Recall that a Brauer-Severi variety over $k$ is a non-singular projective variety over $k$ which becomes isomorphic to some projective space over $\bar k$.

$\endgroup$
8
$\begingroup$

Consider the projective quadric $V$ given by $$ 2x^2+y^2+z^2+w^2=0 $$ over $\mathbb{Q}$. Inspired by Jason Starr's remark on splitting fields, I will prove that $V$ is not birational to a product of Severi-Brauer varieties over $\mathbb{Q}$.
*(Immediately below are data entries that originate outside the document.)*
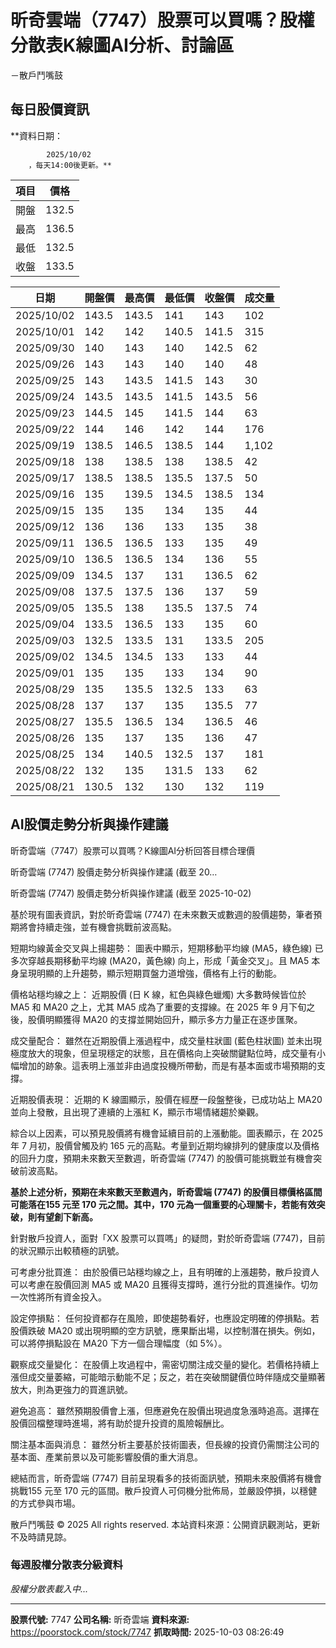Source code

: # 昕奇雲端（7747）股票可以買嗎？股權分散表K線圖AI分析、討論區
－散戶鬥嘴鼓

## 每日股價資訊

**資料日期：
        
            2025/10/02
        ，每天14:00後更新。**

| 項目 | 價格 |
|------|------|
| 開盤 | 132.5 |
| 最高 | 136.5 |
| 最低 | 132.5 |
| 收盤 | 133.5 |

| 日期 | 開盤價 | 最高價 | 最低價 | 收盤價 | 成交量 |
|------|--------|--------|--------|--------|--------|
| 2025/10/02 | 143.5 | 143.5 | 141 | 143 | 102 |
| 2025/10/01 | 142 | 142 | 140.5 | 141.5 | 315 |
| 2025/09/30 | 140 | 143 | 140 | 142.5 | 62 |
| 2025/09/26 | 143 | 143 | 140 | 140 | 48 |
| 2025/09/25 | 143 | 143.5 | 141.5 | 143 | 30 |
| 2025/09/24 | 143.5 | 143.5 | 141.5 | 143.5 | 56 |
| 2025/09/23 | 144.5 | 145 | 141.5 | 144 | 63 |
| 2025/09/22 | 144 | 146 | 142 | 144 | 176 |
| 2025/09/19 | 138.5 | 146.5 | 138.5 | 144 | 1,102 |
| 2025/09/18 | 138 | 138.5 | 138 | 138.5 | 42 |
| 2025/09/17 | 138.5 | 138.5 | 135.5 | 137.5 | 50 |
| 2025/09/16 | 135 | 139.5 | 134.5 | 138.5 | 134 |
| 2025/09/15 | 135 | 135 | 134 | 135 | 44 |
| 2025/09/12 | 136 | 136 | 133 | 135 | 38 |
| 2025/09/11 | 136.5 | 136.5 | 133 | 135 | 49 |
| 2025/09/10 | 136.5 | 136.5 | 134 | 136 | 55 |
| 2025/09/09 | 134.5 | 137 | 131 | 136.5 | 62 |
| 2025/09/08 | 137.5 | 137.5 | 136 | 137 | 59 |
| 2025/09/05 | 135.5 | 138 | 135.5 | 137.5 | 74 |
| 2025/09/04 | 133.5 | 136.5 | 133 | 135 | 60 |
| 2025/09/03 | 132.5 | 133.5 | 131 | 133.5 | 205 |
| 2025/09/02 | 134.5 | 134.5 | 133 | 133 | 44 |
| 2025/09/01 | 135 | 135 | 133 | 134 | 90 |
| 2025/08/29 | 135 | 135.5 | 132.5 | 133 | 63 |
| 2025/08/28 | 137 | 137 | 135 | 135.5 | 77 |
| 2025/08/27 | 135.5 | 136.5 | 134 | 136.5 | 46 |
| 2025/08/26 | 135 | 137 | 135 | 136 | 47 |
| 2025/08/25 | 134 | 140.5 | 132.5 | 137 | 181 |
| 2025/08/22 | 132 | 135 | 131.5 | 133 | 62 |
| 2025/08/21 | 130.5 | 132 | 130 | 132 | 119 |

## AI股價走勢分析與操作建議

昕奇雲端（7747）股票可以買嗎？K線圖AI分析回答目標合理價

昕奇雲端 (7747) 股價走勢分析與操作建議 (截至 20…

昕奇雲端 (7747) 股價走勢分析與操作建議 (截至 2025-10-02)

基於現有圖表資訊，對於昕奇雲端 (7747) 在未來數天或數週的股價趨勢，筆者預期將會持續走強，並有機會挑戰前波高點。

短期均線黃金交叉與上揚趨勢： 圖表中顯示，短期移動平均線 (MA5，綠色線) 已多次穿越長期移動平均線 (MA20，黃色線) 向上，形成「黃金交叉」。且 MA5 本身呈現明顯的上升趨勢，顯示短期買盤力道增強，價格有上行的動能。

價格站穩均線之上： 近期股價 (日 K 線，紅色與綠色蠟燭) 大多數時候皆位於 MA5 和 MA20 之上，尤其 MA5 成為了重要的支撐線。在 2025 年 9 月下旬之後，股價明顯獲得 MA20 的支撐並開始回升，顯示多方力量正在逐步匯聚。

成交量配合： 雖然在近期股價上漲過程中，成交量柱狀圖 (藍色柱狀圖) 並未出現極度放大的現象，但呈現穩定的狀態，且在價格向上突破關鍵點位時，成交量有小幅增加的跡象。這表明上漲並非由過度投機所帶動，而是有基本面或市場預期的支撐。

近期股價表現： 近期的 K 線圖顯示，股價在經歷一段盤整後，已成功站上 MA20 並向上發散，且出現了連續的上漲紅 K，顯示市場情緒趨於樂觀。

綜合以上因素，可以預見股價將有機會延續目前的上漲動能。圖表顯示，在 2025 年 7 月初，股價曾觸及約 165 元的高點。考量到近期均線排列的健康度以及價格的回升力度，預期未來數天至數週，昕奇雲端 (7747) 的股價可能挑戰並有機會突破前波高點。

**基於上述分析，預期在未來數天至數週內，昕奇雲端 (7747) 的股價目標價格區間可能落在155 元至 170 元之間。其中，170 元為一個重要的心理關卡，若能有效突破，則有望創下新高。**

針對散戶投資人，面對「XX 股票可以買嗎」的疑問，對於昕奇雲端 (7747)，目前的狀況顯示出較積極的訊號。

可考慮分批買進： 由於股價已站穩均線之上，且有明確的上漲趨勢，散戶投資人可以考慮在股價回測 MA5 或 MA20 且獲得支撐時，進行分批的買進操作。切勿一次性將所有資金投入。

設定停損點： 任何投資都存在風險，即使趨勢看好，也應設定明確的停損點。若股價跌破 MA20 或出現明顯的空方訊號，應果斷出場，以控制潛在損失。例如，可以將停損點設在 MA20 下方一個合理幅度（如 5%）。

觀察成交量變化： 在股價上攻過程中，需密切關注成交量的變化。若價格持續上漲但成交量萎縮，可能暗示動能不足；反之，若在突破關鍵價位時伴隨成交量顯著放大，則為更強力的買進訊號。

避免追高： 雖然預期股價會上漲，但應避免在股價出現過度急漲時追高。選擇在股價回檔整理時進場，將有助於提升投資的風險報酬比。

關注基本面與消息： 雖然分析主要基於技術圖表，但長線的投資仍需關注公司的基本面、產業前景以及可能影響股價的重大消息。

總結而言，昕奇雲端 (7747) 目前呈現看多的技術面訊號，預期未來股價將有機會挑戰155 元至 170 元的區間。散戶投資人可伺機分批佈局，並嚴設停損，以穩健的方式參與市場。

散戶鬥嘴鼓 © 2025 All rights reserved. 本站資料來源：公開資訊觀測站，更新不及時請見諒。

### 每週股權分散表分級資料

*股權分散表載入中...*

---

**股票代號:** 7747
**公司名稱:** 昕奇雲端
**資料來源:** https://poorstock.com/stock/7747
**抓取時間:** 2025-10-03 08:26:49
Clearly $V$ has no points over $\mathbb{R}$, hence no rational points. So if $V$ is birational to a product $\prod_i W_i$ of (positive-dimensional) Severi-Brauer varieties, then we must have $\dim W_i = 1$ for all $i$ since the $W_i$ have points over a quadratic extension but not all of them have points over $\mathbb{Q}$. Hence $V \sim W_1 \times W_2$. Also, $V$ has points over $\mathbb{Q}_p$ for all primes $p>2$ by Chevalley-Warning and Hensel's lemma. So both $W_i$ have points over $\mathbb{Q}_p$ for all primes $p>2$, which implies that the $W_i$ are isomorphic to either $\mathbb{P}^1$ or to $W':x^2+y^2+z^2=0$, since these are the only conics over $\mathbb{Q}$ up to isomorphism that have points over $\mathbb{Q}_p$ for all $p>2$; moreover, not both $W_i$ can be isomorphic to $\mathbb{P}^1$. This then implies that $W_1 \times W_2$ has no points over $\mathbb{Q}_2$, while $V$ contains the point $(1,1,2,\sqrt{-7})\in V(\mathbb{Q}_2)$.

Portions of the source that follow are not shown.